A lifetime ago, 43 years to be precise, Healy headed into the same track with the horse who changed his life, the greatest trotter Australasia has ever seen, Maori’s Idol.
Maori’s Idol won 40 of his 46 starts, became the first trotter (not pacer) to win the Australian Horse of the Year title (1977/78) and has Hall of Fame Legend status in Victoria.
What’s most amazing is Maori’s Idol was so much better than the trotters he raced, Healy and his father, Ric, dared to race him against some of our best pacers. For context, that would be like an under-14s kid playing against AFL footballers. “It’s remarkable really, it’ll never happen again,” Healy said.
And that’s why the 1978 Albion Park raid came about. The Healys decided to take on pacing greats like Paleface Adios, Koala King, Rip Van Winkle, Roma Hanover and others in the Clive Uhr Championship, through two heats into a final. Incredibly he won both heats and ran a mighty second (to Rip Van Winkle) in the final after being “gang-tackled” and made to work incredibly hard to find the lead in the final.
Despite wondering what might have been, Bryan Healy has nothing but good memories of Albion Park.
“I retired about three years ago and moved up (from Marnoo, near Stawell) to live on the Gold Coast, but would you believe last Saturday night was only the second time I’ve been to Albion Park since I was there with Maori’s Idol. It was a strange feeling walking back in,” Healy said.
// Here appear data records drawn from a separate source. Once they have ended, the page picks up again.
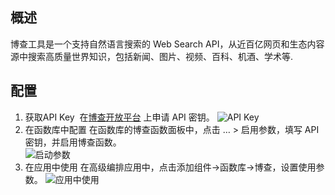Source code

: ## 概述

博查工具是一个支持自然语言搜索的 Web Search API，从近百亿网页和生态内容源中搜索高质量世界知识，包括新闻、图片、视频、百科、机酒、学术等.


## 配置

1. 获取API Key 
在[博查开放平台](https://open.bochaai.com/overview) 上申请 API 密钥。
![API Key](img/langsearchAPI_Key.jpg)
2. 在函数库中配置
在函数库的博查函数面板中，点击 … > 启用参数，填写 API 密钥，并启用博查函数。   
![启动参数](img/langsearch_setting.jpg)
1. 在应用中使用
在高级编排应用中，点击添加组件->函数库->博查，设置使用参数。
 ![应用中使用](img/langsearch_app_used.jpg)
Rip Van Winkle driven by Michael Vanderkemp just behind Maori’s Idol driven by Bryan Healy at Globe Derby Park Dec 1977. Photo: Staff photographer.Source:News Corp Australia
“That trip is one of the greatest memories I have of him, trotters don’t race against the pacers, let alone the very best pacers and let alone beat them. He was an incredible horse, before his time.”
Fittingly, it was another exciting trotter, the brilliant four-year-old mare Pink Galahs, who lured Healy back to “The Creek”, as Albion Park is known.
Healy’s daughter, Laura, bred Pink Galahs and he loved what he saw of the mare winning her first start so much he asked if he could buy a share in her.
It was a great fit and an excited trainer-driver Matty Craven wanted to celebrate it by having Pink Galahs race in the Healy family green and gold colours, those immortalised by Maori’s Idol.
“I never thought I’d see those go around Albion Park again,” Healy said.
Pink Galahs must have sensed the occasion, producing the most stunning performance of her fledgling career and thrashing rivals in the Group 1 Darrell Alexander Trotting Championship final. She became the first trotter to clean-sweep the series, having won heats the previous two weeks.
Healy and Pink Galahs will be back chasing more Group 1 glory in the Queensland Trotters’ Championship at Albion Park this week.
“I’m going back again. She’s great to watch, isn’t she? She’s so fast and her stamina is getting better, too. Sure she’s only small, but she doesn’t race small, she’s a big strider and trots big if you know what I mean,” Healy said.
Anyone who saw her give the leaders a 60m head start and thrash them last Saturday night would agree.